- [WHAT YOU ARE ASKED TO DO] Output the records exactly, and drop each picture.

- [RECORDS SUPPLIED]
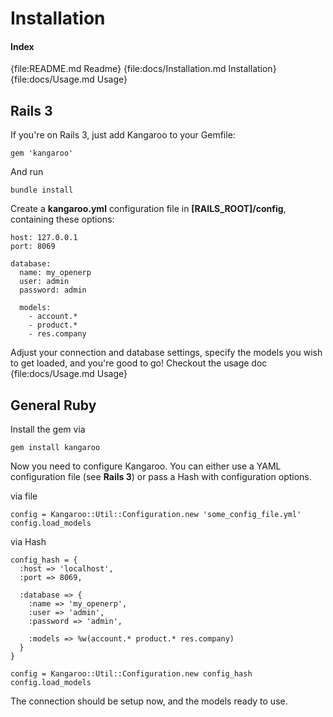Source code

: Installation
============

#### Index
{file:README.md Readme}
{file:docs/Installation.md Installation}
{file:docs/Usage.md Usage}

Rails 3
-------
If you're on Rails 3, just add Kangaroo to your Gemfile:

    gem 'kangaroo'
    
And run
    
    bundle install

Create a **kangaroo.yml** configuration file in **[RAILS\_ROOT]/config**, containing these options:

    host: 127.0.0.1
    port: 8069

    database:
      name: my_openerp
      user: admin
      password: admin

      models:
        - account.*
        - product.*
        - res.company

Adjust your connection and database settings, specify the models you wish to get loaded, and you're good to go!
Checkout the usage doc {file:docs/Usage.md Usage}

General Ruby
------------
Install the gem via

    gem install kangaroo
    
Now you need to configure Kangaroo. You can either use a YAML configuration file (see **Rails 3**) or
pass a Hash with configuration options.  
  
via file

    config = Kangaroo::Util::Configuration.new 'some_config_file.yml'
    config.load_models
    
    
via Hash

    config_hash = {
      :host => 'localhost',
      :port => 8069,
      
      :database => {
        :name => 'my_openerp',
        :user => 'admin',
        :password => 'admin',
        
        :models => %w(account.* product.* res.company)
      }
    }
    
    config = Kangaroo::Util::Configuration.new config_hash
    config.load_models

The connection should be setup now, and the models ready to use.


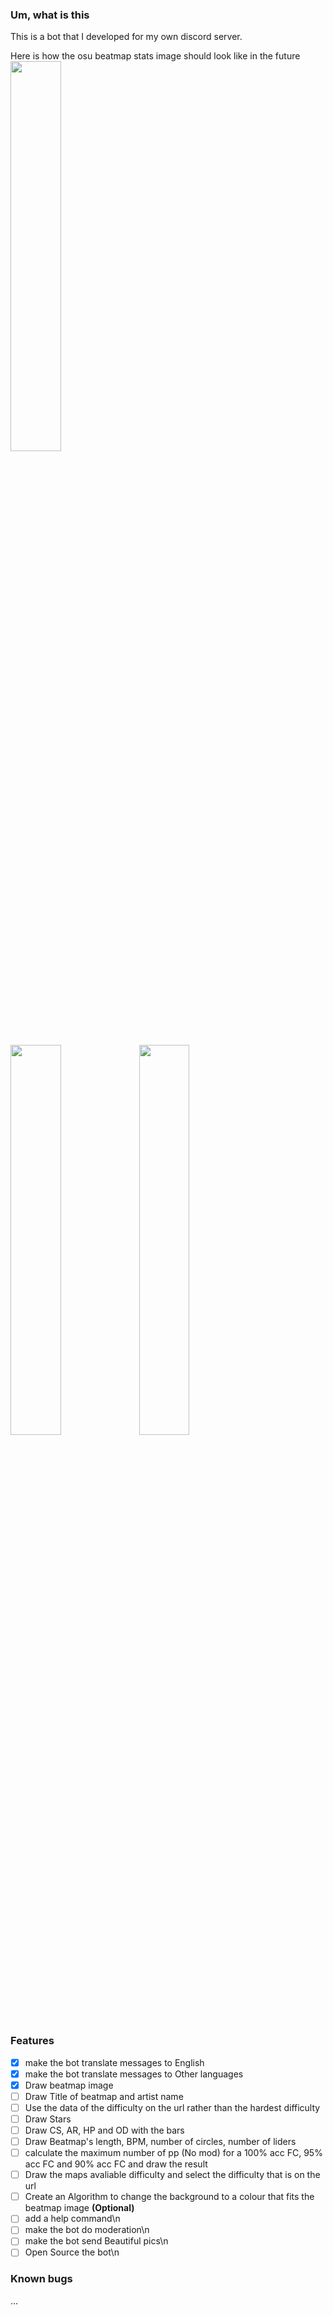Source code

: ### Um, what is this
This is a bot that I developed for my own discord server.

Here is how the osu beatmap stats image should look like in the future\
<img src="https://i.imgur.com/LPqEwxV.png" width="40%">

<img src="https://i.imgur.com/wunBfT4.png" width="40%">

<img src="https://i.imgur.com/uSAwLW2.png" width="40%">


### Features
 - [x] make the bot translate messages to English
 - [x] make the bot translate messages to Other languages
 - [x] Draw beatmap image
 - [ ] Draw Title of beatmap and artist name
 - [ ] Use the data of the difficulty on the url rather than the hardest difficulty
 - [ ] Draw Stars
 - [ ] Draw CS, AR, HP and OD with the bars
 - [ ] Draw Beatmap's length, BPM, number of circles, number of liders
 - [ ] calculate the maximum number of pp (No mod) for a 100% acc FC, 95% acc FC and 90% acc FC and draw the result
 - [ ] Draw the maps avaliable difficulty and select the difficulty that is on the url
 - [ ] Create an Algorithm to change the background to a colour that fits the beatmap image **(Optional)**
 - [ ] add a help command\n
 - [ ] make the bot do moderation\n
 - [ ] make the bot send Beautiful pics\n
 - [ ] Open Source the bot\n

### Known bugs
...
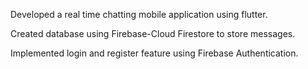 Developed a real time chatting mobile application using flutter. 
     
Created database using Firebase-Cloud Firestore to store messages.
    
Implemented login and register feature using Firebase Authentication.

- [SOLUTION]
Source code

: Installation
============

#### Index
{file:README.md Readme}
{file:docs/Installation.md Installation}
{file:docs/Usage.md Usage}

Rails 3
-------
If you're on Rails 3, just add Kangaroo to your Gemfile:

    gem 'kangaroo'
    
And run
    
    bundle install

Create a **kangaroo.yml** configuration file in **[RAILS\_ROOT]/config**, containing these options:

    host: 127.0.0.1
    port: 8069

    database:
      name: my_openerp
      user: admin
      password: admin

      models:
        - account.*
        - product.*
        - res.company

Adjust your connection and database settings, specify the models you wish to get loaded, and you're good to go!
Checkout the usage doc {file:docs/Usage.md Usage}

General Ruby
------------
Install the gem via

    gem install kangaroo
    
Now you need to configure Kangaroo. You can either use a YAML configuration file (see **Rails 3**) or
pass a Hash with configuration options.  
  
via file

    config = Kangaroo::Util::Configuration.new 'some_config_file.yml'
    config.load_models
    
    
via Hash

    config_hash = {
      :host => 'localhost',
      :port => 8069,
      
      :database => {
        :name => 'my_openerp',
        :user => 'admin',
        :password => 'admin',
        
        :models => %w(account.* product.* res.company)
      }
    }
    
    config = Kangaroo::Util::Configuration.new config_hash
    config.load_models

The connection should be setup now, and the models ready to use.


Source code

: ### Um, what is this
This is a bot that I developed for my own discord server.

Here is how the osu beatmap stats image should look like in the future\
<img src="https://i.imgur.com/LPqEwxV.png" width="40%">

<img src="https://i.imgur.com/wunBfT4.png" width="40%">

<img src="https://i.imgur.com/uSAwLW2.png" width="40%">


### Features
 - [x] make the bot translate messages to English
 - [x] make the bot translate messages to Other languages
 - [x] Draw beatmap image
 - [ ] Draw Title of beatmap and artist name
 - [ ] Use the data of the difficulty on the url rather than the hardest difficulty
 - [ ] Draw Stars
 - [ ] Draw CS, AR, HP and OD with the bars
 - [ ] Draw Beatmap's length, BPM, number of circles, number of liders
 - [ ] calculate the maximum number of pp (No mod) for a 100% acc FC, 95% acc FC and 90% acc FC and draw the result
 - [ ] Draw the maps avaliable difficulty and select the difficulty that is on the url
 - [ ] Create an Algorithm to change the background to a colour that fits the beatmap image **(Optional)**
 - [ ] add a help command\n
 - [ ] make the bot do moderation\n
 - [ ] make the bot send Beautiful pics\n
 - [ ] Open Source the bot\n

### Known bugs
...
 Developed a real time chatting mobile application using flutter. 
     
Created database using Firebase-Cloud Firestore to store messages.
    
Implemented login and register feature using Firebase Authentication.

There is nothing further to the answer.